▸ Task statement: Look for the word "versus" in the records, and copy each line where it appears.

(Extracted data entries)
--------------------------------------------------
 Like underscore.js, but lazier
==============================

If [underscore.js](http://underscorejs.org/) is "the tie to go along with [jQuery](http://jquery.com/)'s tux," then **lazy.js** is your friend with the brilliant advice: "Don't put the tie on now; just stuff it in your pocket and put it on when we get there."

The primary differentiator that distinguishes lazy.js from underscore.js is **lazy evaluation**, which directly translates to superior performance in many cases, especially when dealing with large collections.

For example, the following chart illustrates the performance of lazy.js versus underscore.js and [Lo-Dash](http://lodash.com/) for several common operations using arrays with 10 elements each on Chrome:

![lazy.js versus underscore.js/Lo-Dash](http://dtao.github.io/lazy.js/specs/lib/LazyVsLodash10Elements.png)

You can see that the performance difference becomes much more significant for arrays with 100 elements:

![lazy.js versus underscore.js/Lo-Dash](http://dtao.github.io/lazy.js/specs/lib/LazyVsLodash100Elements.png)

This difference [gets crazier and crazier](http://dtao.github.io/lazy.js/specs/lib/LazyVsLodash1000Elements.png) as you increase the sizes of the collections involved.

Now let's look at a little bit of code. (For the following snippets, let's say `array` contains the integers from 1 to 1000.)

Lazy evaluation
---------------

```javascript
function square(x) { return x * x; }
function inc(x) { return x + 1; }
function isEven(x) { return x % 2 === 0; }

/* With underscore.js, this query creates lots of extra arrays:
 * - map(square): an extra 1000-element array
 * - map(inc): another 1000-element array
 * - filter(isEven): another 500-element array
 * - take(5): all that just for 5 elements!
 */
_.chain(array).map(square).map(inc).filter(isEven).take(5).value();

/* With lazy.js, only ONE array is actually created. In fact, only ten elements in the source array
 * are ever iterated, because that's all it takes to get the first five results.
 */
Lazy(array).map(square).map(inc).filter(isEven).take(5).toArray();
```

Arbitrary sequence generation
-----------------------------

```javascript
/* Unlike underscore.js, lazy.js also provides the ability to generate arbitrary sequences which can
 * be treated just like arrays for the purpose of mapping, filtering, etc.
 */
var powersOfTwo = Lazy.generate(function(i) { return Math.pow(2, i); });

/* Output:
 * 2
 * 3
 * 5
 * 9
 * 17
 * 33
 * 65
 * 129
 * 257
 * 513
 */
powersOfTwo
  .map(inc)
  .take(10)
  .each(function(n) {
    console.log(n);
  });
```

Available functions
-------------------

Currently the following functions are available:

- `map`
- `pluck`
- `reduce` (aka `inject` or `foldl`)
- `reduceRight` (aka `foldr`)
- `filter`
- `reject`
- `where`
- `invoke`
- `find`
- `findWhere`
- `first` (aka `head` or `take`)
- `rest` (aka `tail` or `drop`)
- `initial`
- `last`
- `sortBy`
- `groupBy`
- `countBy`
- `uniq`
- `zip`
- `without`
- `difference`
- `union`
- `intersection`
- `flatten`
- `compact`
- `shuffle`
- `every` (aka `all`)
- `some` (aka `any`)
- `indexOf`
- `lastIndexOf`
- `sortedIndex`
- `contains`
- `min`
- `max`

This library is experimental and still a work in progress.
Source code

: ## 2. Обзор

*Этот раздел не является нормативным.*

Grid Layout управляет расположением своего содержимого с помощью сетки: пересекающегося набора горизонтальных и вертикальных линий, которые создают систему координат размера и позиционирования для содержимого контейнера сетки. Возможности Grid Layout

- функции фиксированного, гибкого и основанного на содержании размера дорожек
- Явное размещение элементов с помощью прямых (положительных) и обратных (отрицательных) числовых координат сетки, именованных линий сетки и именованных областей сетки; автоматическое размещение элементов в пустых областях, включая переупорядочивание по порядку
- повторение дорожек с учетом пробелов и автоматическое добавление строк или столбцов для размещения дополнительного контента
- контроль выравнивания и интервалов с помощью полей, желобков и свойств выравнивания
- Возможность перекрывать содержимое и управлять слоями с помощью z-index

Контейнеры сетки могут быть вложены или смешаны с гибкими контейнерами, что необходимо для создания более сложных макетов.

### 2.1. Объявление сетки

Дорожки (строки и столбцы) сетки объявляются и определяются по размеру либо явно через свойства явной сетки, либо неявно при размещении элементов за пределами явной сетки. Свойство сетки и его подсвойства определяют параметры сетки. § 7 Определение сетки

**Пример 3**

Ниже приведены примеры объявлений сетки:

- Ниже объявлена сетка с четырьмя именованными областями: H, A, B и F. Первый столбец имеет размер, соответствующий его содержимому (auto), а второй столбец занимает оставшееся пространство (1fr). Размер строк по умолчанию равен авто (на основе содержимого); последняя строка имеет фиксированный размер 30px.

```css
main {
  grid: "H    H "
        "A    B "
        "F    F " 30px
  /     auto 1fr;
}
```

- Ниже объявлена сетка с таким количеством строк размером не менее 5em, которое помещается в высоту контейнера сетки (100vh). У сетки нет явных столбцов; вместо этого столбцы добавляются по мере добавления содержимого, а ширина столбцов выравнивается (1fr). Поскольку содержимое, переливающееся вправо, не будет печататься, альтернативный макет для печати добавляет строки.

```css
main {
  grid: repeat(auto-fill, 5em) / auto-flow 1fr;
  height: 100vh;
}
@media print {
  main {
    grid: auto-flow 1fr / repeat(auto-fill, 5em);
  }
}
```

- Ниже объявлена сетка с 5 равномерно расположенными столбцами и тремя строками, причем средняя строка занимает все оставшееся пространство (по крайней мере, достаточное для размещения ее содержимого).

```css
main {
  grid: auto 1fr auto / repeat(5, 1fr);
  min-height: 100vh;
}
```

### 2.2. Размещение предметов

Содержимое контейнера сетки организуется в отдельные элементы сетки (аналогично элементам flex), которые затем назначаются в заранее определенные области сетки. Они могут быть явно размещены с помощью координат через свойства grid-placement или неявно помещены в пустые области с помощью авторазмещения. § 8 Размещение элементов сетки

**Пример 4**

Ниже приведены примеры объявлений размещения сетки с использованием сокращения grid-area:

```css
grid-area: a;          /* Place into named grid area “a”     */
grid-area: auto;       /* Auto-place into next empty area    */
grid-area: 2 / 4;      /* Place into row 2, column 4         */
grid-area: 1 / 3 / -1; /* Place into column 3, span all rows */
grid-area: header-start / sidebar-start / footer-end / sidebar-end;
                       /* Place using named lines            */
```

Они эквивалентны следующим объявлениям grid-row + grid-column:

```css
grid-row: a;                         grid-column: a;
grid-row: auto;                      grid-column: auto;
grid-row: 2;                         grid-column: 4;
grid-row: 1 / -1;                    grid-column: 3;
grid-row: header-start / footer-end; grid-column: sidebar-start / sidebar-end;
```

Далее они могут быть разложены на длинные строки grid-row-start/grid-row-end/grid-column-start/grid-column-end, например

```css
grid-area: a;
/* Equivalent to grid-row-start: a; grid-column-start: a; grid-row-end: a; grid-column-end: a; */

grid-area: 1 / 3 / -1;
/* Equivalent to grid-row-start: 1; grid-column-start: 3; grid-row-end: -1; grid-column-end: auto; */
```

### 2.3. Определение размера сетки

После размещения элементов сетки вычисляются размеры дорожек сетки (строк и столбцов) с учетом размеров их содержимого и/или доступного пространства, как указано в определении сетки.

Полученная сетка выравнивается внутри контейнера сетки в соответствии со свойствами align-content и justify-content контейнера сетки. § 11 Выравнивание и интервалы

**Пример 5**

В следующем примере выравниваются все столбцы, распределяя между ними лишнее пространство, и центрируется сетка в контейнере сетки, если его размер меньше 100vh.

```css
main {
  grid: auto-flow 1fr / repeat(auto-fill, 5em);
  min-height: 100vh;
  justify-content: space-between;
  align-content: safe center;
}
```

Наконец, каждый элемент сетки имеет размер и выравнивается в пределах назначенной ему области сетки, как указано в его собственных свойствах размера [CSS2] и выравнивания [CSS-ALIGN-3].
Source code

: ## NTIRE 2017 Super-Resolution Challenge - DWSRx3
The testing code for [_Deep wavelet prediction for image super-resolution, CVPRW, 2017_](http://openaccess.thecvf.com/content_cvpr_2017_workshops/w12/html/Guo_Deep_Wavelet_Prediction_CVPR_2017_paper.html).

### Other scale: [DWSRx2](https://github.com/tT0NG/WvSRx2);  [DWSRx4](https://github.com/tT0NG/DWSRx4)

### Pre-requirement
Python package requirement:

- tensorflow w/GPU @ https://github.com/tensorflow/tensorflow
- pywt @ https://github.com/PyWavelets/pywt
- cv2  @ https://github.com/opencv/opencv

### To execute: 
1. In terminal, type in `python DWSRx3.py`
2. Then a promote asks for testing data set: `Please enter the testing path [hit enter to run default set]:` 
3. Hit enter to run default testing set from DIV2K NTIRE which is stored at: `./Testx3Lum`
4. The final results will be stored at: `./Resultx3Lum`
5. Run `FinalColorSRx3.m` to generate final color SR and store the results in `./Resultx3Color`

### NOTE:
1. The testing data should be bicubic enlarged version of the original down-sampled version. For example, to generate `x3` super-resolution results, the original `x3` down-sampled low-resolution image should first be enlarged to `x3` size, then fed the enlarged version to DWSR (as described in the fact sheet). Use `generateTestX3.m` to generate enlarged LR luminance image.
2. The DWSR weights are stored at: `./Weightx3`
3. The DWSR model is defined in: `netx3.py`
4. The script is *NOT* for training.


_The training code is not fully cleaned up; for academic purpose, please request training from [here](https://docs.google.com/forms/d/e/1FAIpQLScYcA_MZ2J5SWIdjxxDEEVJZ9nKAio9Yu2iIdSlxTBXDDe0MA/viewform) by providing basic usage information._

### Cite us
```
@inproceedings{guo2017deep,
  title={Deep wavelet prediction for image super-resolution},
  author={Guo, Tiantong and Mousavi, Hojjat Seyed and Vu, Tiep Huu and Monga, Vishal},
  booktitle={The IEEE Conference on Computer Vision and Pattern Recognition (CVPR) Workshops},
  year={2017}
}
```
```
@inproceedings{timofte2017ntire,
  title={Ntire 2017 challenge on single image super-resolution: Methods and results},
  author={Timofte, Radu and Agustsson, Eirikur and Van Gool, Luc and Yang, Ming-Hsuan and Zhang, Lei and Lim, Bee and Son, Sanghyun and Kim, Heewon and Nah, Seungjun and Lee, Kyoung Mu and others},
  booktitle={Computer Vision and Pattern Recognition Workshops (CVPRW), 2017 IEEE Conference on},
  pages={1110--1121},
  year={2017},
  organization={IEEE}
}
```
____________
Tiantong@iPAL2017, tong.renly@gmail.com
--------------------------------------------------
▸ Solved exercise:
For example, the following chart illustrates the performance of lazy.js versus underscore.js and [Lo-Dash](http://lodash.com/) for several common operations using arrays with 10 elements each on Chrome:
![lazy.js versus underscore.js/Lo-Dash](http://dtao.github.io/lazy.js/specs/lib/LazyVsLodash10Elements.png)
![lazy.js versus underscore.js/Lo-Dash](http://dtao.github.io/lazy.js/specs/lib/LazyVsLodash100Elements.png)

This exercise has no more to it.